■ TO DO ■
Exactly as written, copy the lines of the data below from the first through the one containing "его собственное рождение.".

■ DATA PROVIDED ■
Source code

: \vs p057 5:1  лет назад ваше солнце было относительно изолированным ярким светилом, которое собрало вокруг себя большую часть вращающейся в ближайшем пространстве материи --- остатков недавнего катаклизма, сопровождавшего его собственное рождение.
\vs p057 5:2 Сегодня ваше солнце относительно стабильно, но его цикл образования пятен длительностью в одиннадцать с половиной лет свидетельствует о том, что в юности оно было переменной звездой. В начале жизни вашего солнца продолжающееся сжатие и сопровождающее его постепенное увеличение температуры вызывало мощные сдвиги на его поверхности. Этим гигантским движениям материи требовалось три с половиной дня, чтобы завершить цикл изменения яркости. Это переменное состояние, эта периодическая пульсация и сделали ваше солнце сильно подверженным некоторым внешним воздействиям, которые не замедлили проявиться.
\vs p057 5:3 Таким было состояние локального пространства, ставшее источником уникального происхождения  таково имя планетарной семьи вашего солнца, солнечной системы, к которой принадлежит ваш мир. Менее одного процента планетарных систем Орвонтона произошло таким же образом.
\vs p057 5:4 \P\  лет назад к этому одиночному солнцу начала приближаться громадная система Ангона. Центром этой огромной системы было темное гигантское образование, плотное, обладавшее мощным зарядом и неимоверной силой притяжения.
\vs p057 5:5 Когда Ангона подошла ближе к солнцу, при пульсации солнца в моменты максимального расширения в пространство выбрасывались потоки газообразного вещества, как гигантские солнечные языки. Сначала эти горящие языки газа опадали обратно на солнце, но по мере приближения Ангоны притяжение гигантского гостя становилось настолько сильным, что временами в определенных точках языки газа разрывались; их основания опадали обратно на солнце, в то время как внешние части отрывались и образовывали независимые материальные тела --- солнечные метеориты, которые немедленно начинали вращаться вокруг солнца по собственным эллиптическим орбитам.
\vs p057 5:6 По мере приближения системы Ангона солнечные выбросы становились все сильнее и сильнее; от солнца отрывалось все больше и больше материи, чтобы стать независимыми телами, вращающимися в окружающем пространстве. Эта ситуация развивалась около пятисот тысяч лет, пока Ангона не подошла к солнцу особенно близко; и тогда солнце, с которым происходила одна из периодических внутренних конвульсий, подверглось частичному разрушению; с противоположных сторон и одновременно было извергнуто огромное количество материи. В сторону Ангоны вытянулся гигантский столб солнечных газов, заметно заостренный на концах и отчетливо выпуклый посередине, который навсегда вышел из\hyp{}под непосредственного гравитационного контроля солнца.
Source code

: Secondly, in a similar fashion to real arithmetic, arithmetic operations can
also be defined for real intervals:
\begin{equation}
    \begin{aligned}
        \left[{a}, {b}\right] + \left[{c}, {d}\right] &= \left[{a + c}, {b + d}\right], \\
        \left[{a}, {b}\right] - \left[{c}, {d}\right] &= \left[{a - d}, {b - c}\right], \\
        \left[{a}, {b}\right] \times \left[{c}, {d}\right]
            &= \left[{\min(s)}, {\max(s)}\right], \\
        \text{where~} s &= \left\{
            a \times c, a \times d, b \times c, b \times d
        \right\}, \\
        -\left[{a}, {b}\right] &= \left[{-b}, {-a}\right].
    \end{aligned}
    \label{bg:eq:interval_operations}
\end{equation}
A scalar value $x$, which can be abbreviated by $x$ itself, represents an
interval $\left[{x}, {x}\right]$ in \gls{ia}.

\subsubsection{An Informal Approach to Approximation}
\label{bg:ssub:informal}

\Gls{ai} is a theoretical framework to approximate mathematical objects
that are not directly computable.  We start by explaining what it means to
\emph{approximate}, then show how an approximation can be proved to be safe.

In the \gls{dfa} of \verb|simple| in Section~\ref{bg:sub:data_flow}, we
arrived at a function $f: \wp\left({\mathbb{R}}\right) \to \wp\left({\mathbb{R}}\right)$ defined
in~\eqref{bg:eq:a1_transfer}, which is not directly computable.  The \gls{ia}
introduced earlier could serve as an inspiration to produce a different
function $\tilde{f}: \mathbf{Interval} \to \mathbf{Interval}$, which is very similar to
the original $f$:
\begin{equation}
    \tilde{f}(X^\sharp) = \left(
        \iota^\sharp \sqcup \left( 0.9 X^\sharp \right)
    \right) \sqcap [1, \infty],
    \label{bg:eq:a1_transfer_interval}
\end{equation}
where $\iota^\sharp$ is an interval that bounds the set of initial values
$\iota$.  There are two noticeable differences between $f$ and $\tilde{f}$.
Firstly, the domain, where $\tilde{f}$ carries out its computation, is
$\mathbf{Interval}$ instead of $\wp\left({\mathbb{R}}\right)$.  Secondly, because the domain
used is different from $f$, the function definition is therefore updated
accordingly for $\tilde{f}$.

■ FINISHED TASK ■
Source code

: \vs p057 5:1  лет назад ваше солнце было относительно изолированным ярким светилом, которое собрало вокруг себя большую часть вращающейся в ближайшем пространстве материи --- остатков недавнего катаклизма, сопровождавшего его собственное рождение.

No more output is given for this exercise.